*What to produce:*
Copy exactly the lines of the records below, and only those lines, beginning with the line that contains "GET /admin: Obtiene" and ending with the line that contains "Pruebas para Mascotas".

*Information provided:*
.....
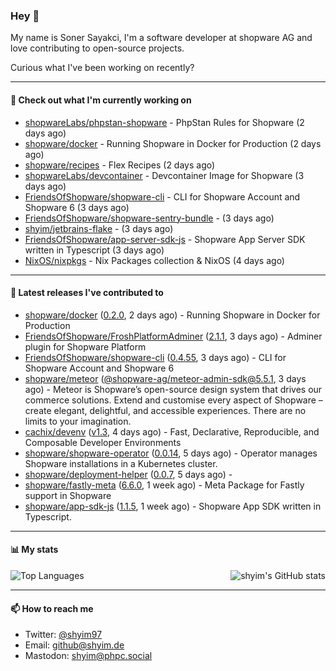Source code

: ### Hey 👋

My name is Soner Sayakci, I'm a software developer at shopware AG and love contributing to open-source projects.

Curious what I've been working on recently?

---

#### 👷 Check out what I'm currently working on

- [shopwareLabs/phpstan-shopware](https://github.com/shopwareLabs/phpstan-shopware) - PhpStan Rules for Shopware (2 days ago)
- [shopware/docker](https://github.com/shopware/docker) - Running Shopware in Docker for Production (2 days ago)
- [shopware/recipes](https://github.com/shopware/recipes) - Flex Recipes (2 days ago)
- [shopwareLabs/devcontainer](https://github.com/shopwareLabs/devcontainer) - Devcontainer Image for Shopware (3 days ago)
- [FriendsOfShopware/shopware-cli](https://github.com/FriendsOfShopware/shopware-cli) - CLI for Shopware Account and Shopware 6 (3 days ago)
- [FriendsOfShopware/shopware-sentry-bundle](https://github.com/FriendsOfShopware/shopware-sentry-bundle) -  (3 days ago)
- [shyim/jetbrains-flake](https://github.com/shyim/jetbrains-flake) -  (3 days ago)
- [FriendsOfShopware/app-server-sdk-js](https://github.com/FriendsOfShopware/app-server-sdk-js) - Shopware App Server SDK written in Typescript (3 days ago)
- [NixOS/nixpkgs](https://github.com/NixOS/nixpkgs) - Nix Packages collection &amp; NixOS (4 days ago)

---

#### 🔭 Latest releases I've contributed to

- [shopware/docker](https://github.com/shopware/docker) ([0.2.0](https://github.com/shopware/docker/releases/tag/0.2.0), 2 days ago) - Running Shopware in Docker for Production
- [FriendsOfShopware/FroshPlatformAdminer](https://github.com/FriendsOfShopware/FroshPlatformAdminer) ([2.1.1](https://github.com/FriendsOfShopware/FroshPlatformAdminer/releases/tag/2.1.1), 3 days ago) - Adminer plugin for Shopware Platform
- [FriendsOfShopware/shopware-cli](https://github.com/FriendsOfShopware/shopware-cli) ([0.4.55](https://github.com/FriendsOfShopware/shopware-cli/releases/tag/0.4.55), 3 days ago) - CLI for Shopware Account and Shopware 6
- [shopware/meteor](https://github.com/shopware/meteor) ([@shopware-ag/meteor-admin-sdk@5.5.1](https://github.com/shopware/meteor/releases/tag/%40shopware-ag/meteor-admin-sdk%405.5.1), 3 days ago) - Meteor is Shopware’s open-source design system that drives our commerce solutions. Extend and customise every aspect of Shopware – create elegant, delightful, and accessible experiences. There are no limits to your imagination.
- [cachix/devenv](https://github.com/cachix/devenv) ([v1.3](https://github.com/cachix/devenv/releases/tag/v1.3), 4 days ago) - Fast, Declarative, Reproducible, and Composable Developer Environments
- [shopware/shopware-operator](https://github.com/shopware/shopware-operator) ([0.0.14](https://github.com/shopware/shopware-operator/releases/tag/0.0.14), 5 days ago) - Operator manages Shopware installations in a Kubernetes cluster.
- [shopware/deployment-helper](https://github.com/shopware/deployment-helper) ([0.0.7](https://github.com/shopware/deployment-helper/releases/tag/0.0.7), 5 days ago) - 
- [shopware/fastly-meta](https://github.com/shopware/fastly-meta) ([6.6.0](https://github.com/shopware/fastly-meta/releases/tag/6.6.0), 1 week ago) - Meta Package for Fastly support in Shopware
- [shopware/app-sdk-js](https://github.com/shopware/app-sdk-js) ([1.1.5](https://github.com/shopware/app-sdk-js/releases/tag/1.1.5), 1 week ago) - Shopware App SDK written in Typescript.

---

#### 📊 My stats

<img align="right" alt="shyim's GitHub stats" src="https://github-readme-stats.vercel.app/api?username=shyim&count_private=1&show_icons=true&" />

![Top Languages](https://github-readme-stats.vercel.app/api/top-langs/?username=shyim)

---

#### 📫 How to reach me

- Twitter: [@shyim97](https://twitter.com/shyim97)
- Email: [github@shyim.de](mailto://github@shyim.de)
- Mastodon: <a rel="me" href="https://phpc.social/@shyim">shyim@phpc.social</a>
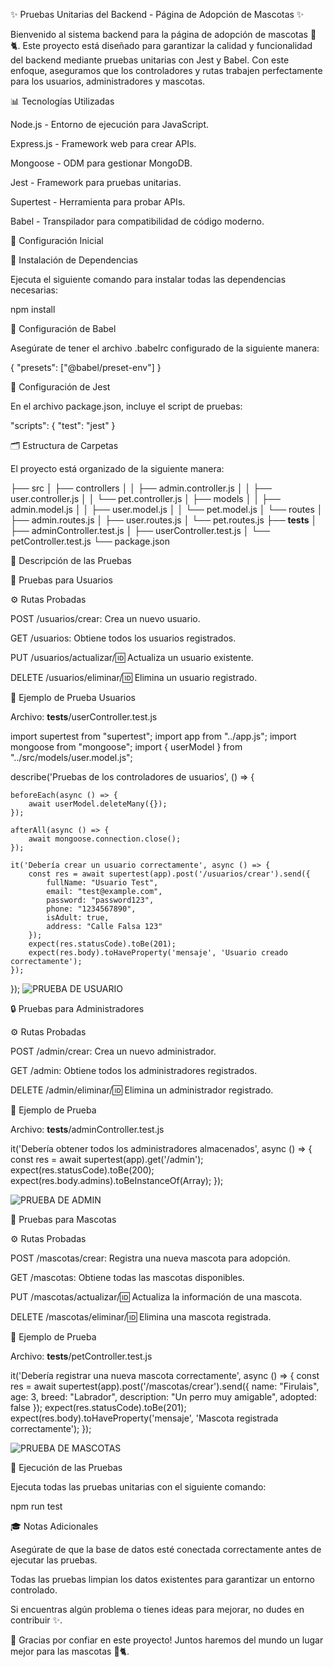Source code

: ✨ Pruebas Unitarias del Backend - Página de Adopción de Mascotas ✨

Bienvenido al sistema backend para la página de adopción de mascotas 🐶🐈. Este proyecto está diseñado para garantizar la calidad y funcionalidad del backend mediante pruebas unitarias con Jest y Babel. Con este enfoque, aseguramos que los controladores y rutas trabajen perfectamente para los usuarios, administradores y mascotas.

📊 Tecnologías Utilizadas

Node.js - Entorno de ejecución para JavaScript.

Express.js - Framework web para crear APIs.

Mongoose - ODM para gestionar MongoDB.

Jest - Framework para pruebas unitarias.

Supertest - Herramienta para probar APIs.

Babel - Transpilador para compatibilidad de código moderno.

📄 Configuración Inicial

🔧 Instalación de Dependencias

Ejecuta el siguiente comando para instalar todas las dependencias necesarias:

npm install

🔧 Configuración de Babel

Asegúrate de tener el archivo .babelrc configurado de la siguiente manera:

{
  "presets": ["@babel/preset-env"]
}

🔧 Configuración de Jest

En el archivo package.json, incluye el script de pruebas:

"scripts": {
  "test": "jest"
}

🗂 Estructura de Carpetas

El proyecto está organizado de la siguiente manera:

├── src
│   ├── controllers
│   │   ├── admin.controller.js
│   │   ├── user.controller.js
│   │   └── pet.controller.js
│   ├── models
│   │   ├── admin.model.js
│   │   ├── user.model.js
│   │   └── pet.model.js
│   └── routes
│       ├── admin.routes.js
│       ├── user.routes.js
│       └── pet.routes.js
├── __tests__
│   ├── adminController.test.js
│   ├── userController.test.js
│   └── petController.test.js
└── package.json

🔢 Descripción de las Pruebas

👤 Pruebas para Usuarios

⚙️ Rutas Probadas

POST /usuarios/crear: Crea un nuevo usuario.

GET /usuarios: Obtiene todos los usuarios registrados.

PUT /usuarios/actualizar/:id: Actualiza un usuario existente.

DELETE /usuarios/eliminar/:id: Elimina un usuario registrado.

🔖 Ejemplo de Prueba Usuarios

Archivo: __tests__/userController.test.js

import supertest from "supertest";
import app from "../app.js";
import mongoose from "mongoose";
import { userModel } from "../src/models/user.model.js";

describe('Pruebas de los controladores de usuarios', () => {

    beforeEach(async () => {
        await userModel.deleteMany({});
    });

    afterAll(async () => {
        await mongoose.connection.close();
    });

    it('Debería crear un usuario correctamente', async () => {
        const res = await supertest(app).post('/usuarios/crear').send({
            fullName: "Usuario Test",
            email: "test@example.com",
            password: "password123",
            phone: "1234567890",
            isAdult: true,
            address: "Calle Falsa 123"
        });
        expect(res.statusCode).toBe(201);
        expect(res.body).toHaveProperty('mensaje', 'Usuario creado correctamente');
    });
});
![PRUEBA DE USUARIO](https://cdn.discordapp.com/attachments/1328487002794098889/1328885908509954100/image.png?ex=678854f2&is=67870372&hm=1a1dd06b91e77a64cce6a3e47d82d72d1c937cd1bea7bd75439394abf38aee95&)


🔒 Pruebas para Administradores

⚙️ Rutas Probadas

POST /admin/crear: Crea un nuevo administrador.

GET /admin: Obtiene todos los administradores registrados.

DELETE /admin/eliminar/:id: Elimina un administrador registrado.

🔖 Ejemplo de Prueba

Archivo: __tests__/adminController.test.js

it('Debería obtener todos los administradores almacenados', async () => {
    const res = await supertest(app).get('/admin');
    expect(res.statusCode).toBe(200);
    expect(res.body.admins).toBeInstanceOf(Array);
});

![PRUEBA DE ADMIN](https://cdn.discordapp.com/attachments/1328487002794098889/1328897025265106996/image.png?ex=67885f4c&is=67870dcc&hm=0ff20724cf050edefb5042afc93092c39ceccedcabaa15946e2825b1e410f8d3&)

🐾 Pruebas para Mascotas

⚙️ Rutas Probadas

POST /mascotas/crear: Registra una nueva mascota para adopción.

GET /mascotas: Obtiene todas las mascotas disponibles.

PUT /mascotas/actualizar/:id: Actualiza la información de una mascota.

DELETE /mascotas/eliminar/:id: Elimina una mascota registrada.

🔖 Ejemplo de Prueba

Archivo: __tests__/petController.test.js

it('Debería registrar una nueva mascota correctamente', async () => {
    const res = await supertest(app).post('/mascotas/crear').send({
        name: "Firulais",
        age: 3,
        breed: "Labrador",
        description: "Un perro muy amigable",
        adopted: false
    });
    expect(res.statusCode).toBe(201);
    expect(res.body).toHaveProperty('mensaje', 'Mascota registrada correctamente');
});

![PRUEBA DE MASCOTAS](https://cdn.discordapp.com/attachments/1328487002794098889/1328902489503698944/image.png?ex=67886463&is=678712e3&hm=70514c4cb971261a36648287dfa838677d7eeeb32d769c38a4d80da41fdd433d&)

🔄 Ejecución de las Pruebas

Ejecuta todas las pruebas unitarias con el siguiente comando:

npm run test

🎓 Notas Adicionales

Asegúrate de que la base de datos esté conectada correctamente antes de ejecutar las pruebas.

Todas las pruebas limpian los datos existentes para garantizar un entorno controlado.

Si encuentras algún problema o tienes ideas para mejorar, no dudes en contribuir ✨.

🌟 Gracias por confiar en este proyecto! Juntos haremos del mundo un lugar mejor para las mascotas 🐶🐈.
.....
*Solution for this exercise:*
GET /admin: Obtiene todos los administradores registrados.

DELETE /admin/eliminar/:id: Elimina un administrador registrado.

🔖 Ejemplo de Prueba

Archivo: __tests__/adminController.test.js

it('Debería obtener todos los administradores almacenados', async () => {
    const res = await supertest(app).get('/admin');
    expect(res.statusCode).toBe(200);
    expect(res.body.admins).toBeInstanceOf(Array);
});

![PRUEBA DE ADMIN](https://cdn.discordapp.com/attachments/1328487002794098889/1328897025265106996/image.png?ex=67885f4c&is=67870dcc&hm=0ff20724cf050edefb5042afc93092c39ceccedcabaa15946e2825b1e410f8d3&)

🐾 Pruebas para Mascotas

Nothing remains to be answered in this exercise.